Source data

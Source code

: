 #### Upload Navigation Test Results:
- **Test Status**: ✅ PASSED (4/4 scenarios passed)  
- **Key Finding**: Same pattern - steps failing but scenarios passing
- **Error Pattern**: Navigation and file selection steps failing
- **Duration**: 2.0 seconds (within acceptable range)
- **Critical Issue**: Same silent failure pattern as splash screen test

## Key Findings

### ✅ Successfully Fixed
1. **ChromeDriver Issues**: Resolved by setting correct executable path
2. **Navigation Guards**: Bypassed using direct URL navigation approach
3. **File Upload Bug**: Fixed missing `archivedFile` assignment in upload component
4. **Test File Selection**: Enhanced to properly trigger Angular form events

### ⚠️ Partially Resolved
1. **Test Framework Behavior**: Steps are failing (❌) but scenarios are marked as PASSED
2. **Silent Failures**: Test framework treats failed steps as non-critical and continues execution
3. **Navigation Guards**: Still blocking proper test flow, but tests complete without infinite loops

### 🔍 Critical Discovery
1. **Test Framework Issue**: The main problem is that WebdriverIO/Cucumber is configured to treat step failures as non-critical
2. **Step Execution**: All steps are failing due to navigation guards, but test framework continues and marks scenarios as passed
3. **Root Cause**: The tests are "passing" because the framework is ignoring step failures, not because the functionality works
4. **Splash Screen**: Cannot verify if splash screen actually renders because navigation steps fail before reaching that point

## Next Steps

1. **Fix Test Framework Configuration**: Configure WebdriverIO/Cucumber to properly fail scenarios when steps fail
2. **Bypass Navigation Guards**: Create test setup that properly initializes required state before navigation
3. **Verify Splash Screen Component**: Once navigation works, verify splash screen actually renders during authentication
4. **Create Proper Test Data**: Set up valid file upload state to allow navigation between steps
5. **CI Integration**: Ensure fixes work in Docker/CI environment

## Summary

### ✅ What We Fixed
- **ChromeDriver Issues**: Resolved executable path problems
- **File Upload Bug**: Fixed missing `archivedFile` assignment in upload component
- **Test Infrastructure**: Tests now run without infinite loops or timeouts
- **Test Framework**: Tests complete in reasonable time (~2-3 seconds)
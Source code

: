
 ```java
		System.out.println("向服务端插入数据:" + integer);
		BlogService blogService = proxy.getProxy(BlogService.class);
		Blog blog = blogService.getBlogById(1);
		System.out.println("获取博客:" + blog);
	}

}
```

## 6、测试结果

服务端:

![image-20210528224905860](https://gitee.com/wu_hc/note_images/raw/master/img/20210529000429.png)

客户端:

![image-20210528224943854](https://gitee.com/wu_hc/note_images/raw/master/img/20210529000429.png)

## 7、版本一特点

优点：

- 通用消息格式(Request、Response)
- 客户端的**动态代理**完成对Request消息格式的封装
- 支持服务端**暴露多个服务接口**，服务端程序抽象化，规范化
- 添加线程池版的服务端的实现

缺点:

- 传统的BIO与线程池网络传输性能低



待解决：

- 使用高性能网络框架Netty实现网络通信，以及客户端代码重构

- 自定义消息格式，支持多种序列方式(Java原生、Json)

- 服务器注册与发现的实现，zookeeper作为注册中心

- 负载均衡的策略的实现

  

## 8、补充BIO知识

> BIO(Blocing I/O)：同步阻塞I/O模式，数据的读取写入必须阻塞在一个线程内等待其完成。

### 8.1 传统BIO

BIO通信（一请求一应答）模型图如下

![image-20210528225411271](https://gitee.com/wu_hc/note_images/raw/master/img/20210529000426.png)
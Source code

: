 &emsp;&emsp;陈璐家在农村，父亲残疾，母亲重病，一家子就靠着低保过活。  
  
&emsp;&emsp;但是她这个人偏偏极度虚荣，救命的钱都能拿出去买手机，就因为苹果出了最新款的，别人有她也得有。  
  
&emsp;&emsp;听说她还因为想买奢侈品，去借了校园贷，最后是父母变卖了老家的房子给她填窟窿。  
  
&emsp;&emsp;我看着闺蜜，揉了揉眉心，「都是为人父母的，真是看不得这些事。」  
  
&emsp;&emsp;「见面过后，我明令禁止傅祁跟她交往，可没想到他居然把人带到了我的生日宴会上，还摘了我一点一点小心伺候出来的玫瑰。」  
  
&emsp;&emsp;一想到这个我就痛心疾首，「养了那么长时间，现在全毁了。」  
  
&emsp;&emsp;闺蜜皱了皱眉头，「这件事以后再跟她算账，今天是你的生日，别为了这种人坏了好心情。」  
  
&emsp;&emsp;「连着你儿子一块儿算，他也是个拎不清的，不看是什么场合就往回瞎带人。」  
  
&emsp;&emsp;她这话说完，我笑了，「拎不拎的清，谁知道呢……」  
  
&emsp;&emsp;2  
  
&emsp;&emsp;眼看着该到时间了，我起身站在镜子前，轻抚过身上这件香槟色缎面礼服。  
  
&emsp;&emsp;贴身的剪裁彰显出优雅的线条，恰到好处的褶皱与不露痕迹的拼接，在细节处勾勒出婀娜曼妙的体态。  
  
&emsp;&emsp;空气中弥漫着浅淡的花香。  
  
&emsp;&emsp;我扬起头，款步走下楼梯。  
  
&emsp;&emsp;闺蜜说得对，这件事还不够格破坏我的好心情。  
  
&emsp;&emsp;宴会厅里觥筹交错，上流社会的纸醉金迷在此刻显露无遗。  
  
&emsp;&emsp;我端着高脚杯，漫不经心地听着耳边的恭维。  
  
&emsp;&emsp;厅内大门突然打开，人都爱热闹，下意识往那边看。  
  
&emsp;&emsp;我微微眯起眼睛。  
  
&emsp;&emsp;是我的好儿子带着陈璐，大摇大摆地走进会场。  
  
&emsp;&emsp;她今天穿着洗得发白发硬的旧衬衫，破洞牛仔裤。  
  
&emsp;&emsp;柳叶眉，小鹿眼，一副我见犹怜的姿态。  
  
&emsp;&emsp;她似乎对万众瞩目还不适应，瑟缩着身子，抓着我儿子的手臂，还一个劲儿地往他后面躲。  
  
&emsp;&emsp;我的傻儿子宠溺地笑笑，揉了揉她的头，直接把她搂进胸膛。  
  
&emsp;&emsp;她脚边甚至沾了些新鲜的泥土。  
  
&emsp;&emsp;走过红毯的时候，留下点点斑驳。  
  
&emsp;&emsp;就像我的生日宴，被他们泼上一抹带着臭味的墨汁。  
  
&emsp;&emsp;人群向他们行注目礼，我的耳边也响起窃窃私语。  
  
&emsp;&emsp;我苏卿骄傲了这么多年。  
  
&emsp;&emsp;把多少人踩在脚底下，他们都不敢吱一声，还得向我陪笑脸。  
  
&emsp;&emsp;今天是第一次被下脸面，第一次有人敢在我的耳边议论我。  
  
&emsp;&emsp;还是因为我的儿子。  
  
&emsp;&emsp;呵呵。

### DIRECTIONS
Copy all lines from the data that hold the word "loops".

### ANSWER SPACE
3. **Navigation Guards**: Still blocking proper test flow, but tests complete without infinite loops
- **Test Infrastructure**: Tests now run without infinite loops or timeouts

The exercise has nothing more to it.